▸ **ABOUT THIS TASK**: Report all lines in the records that hold the string "void".
+++++
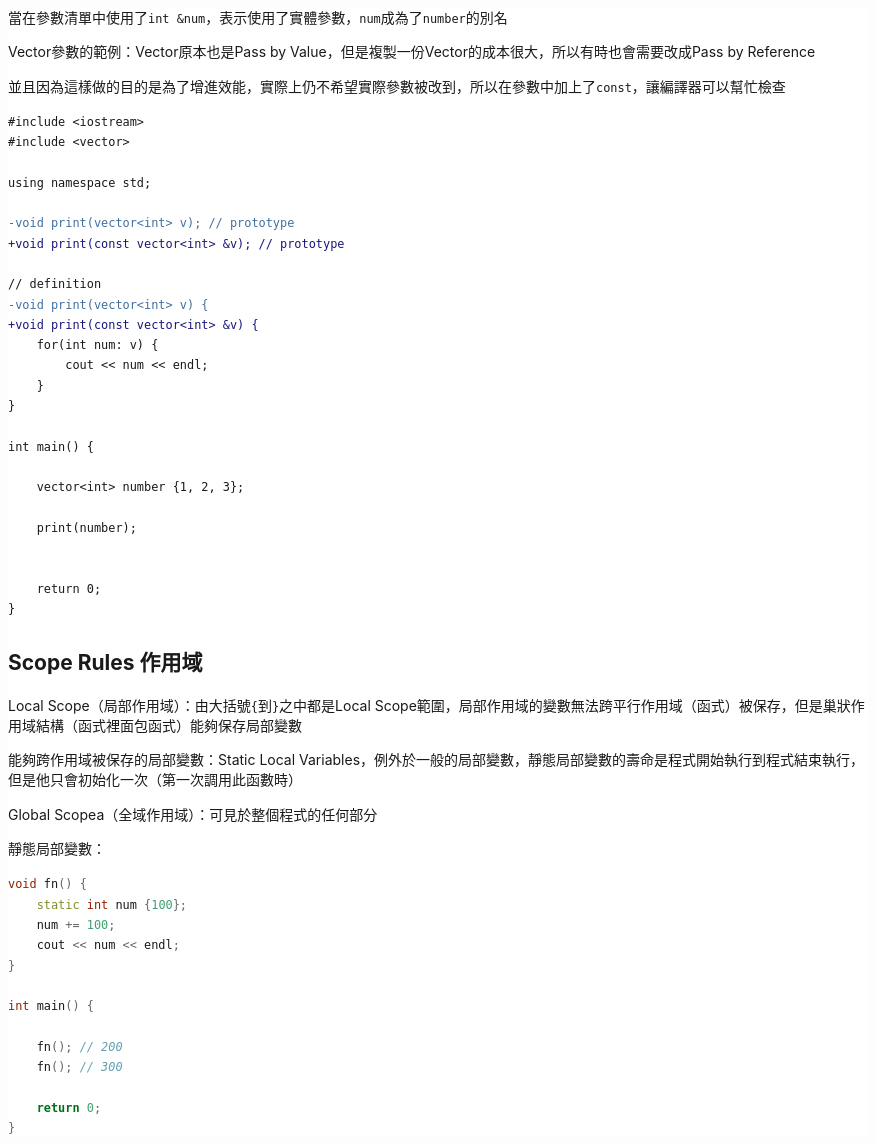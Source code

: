 當在參數清單中使用了`int &num`，表示使用了實體參數，`num`成為了`number`的別名

Vector參數的範例：Vector原本也是Pass by Value，但是複製一份Vector的成本很大，所以有時也會需要改成Pass by Reference

並且因為這樣做的目的是為了增進效能，實際上仍不希望實際參數被改到，所以在參數中加上了`const`，讓編譯器可以幫忙檢查

```diff cpp
#include <iostream>
#include <vector>

using namespace std;

-void print(vector<int> v); // prototype
+void print(const vector<int> &v); // prototype

// definition
-void print(vector<int> v) {
+void print(const vector<int> &v) {
    for(int num: v) {
        cout << num << endl;
    }
}

int main() {
    
    vector<int> number {1, 2, 3};
    
    print(number);
    
    
    return 0;
}
```

## Scope Rules 作用域

Local Scope（局部作用域）：由大括號`{`到`}`之中都是Local Scope範圍，局部作用域的變數無法跨平行作用域（函式）被保存，但是巢狀作用域結構（函式裡面包函式）能夠保存局部變數

能夠跨作用域被保存的局部變數：Static Local Variables，例外於一般的局部變數，靜態局部變數的壽命是程式開始執行到程式結束執行，但是他只會初始化一次（第一次調用此函數時）

Global Scopea（全域作用域）：可見於整個程式的任何部分

靜態局部變數：
```cpp
void fn() {
    static int num {100};
    num += 100;
    cout << num << endl;
}

int main() {
    
    fn(); // 200
    fn(); // 300
    
    return 0;
}
```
+++++
▸ **WRITTEN SOLUTION**:
-void print(vector<int> v); // prototype
+void print(const vector<int> &v); // prototype
-void print(vector<int> v) {
+void print(const vector<int> &v) {
void fn() {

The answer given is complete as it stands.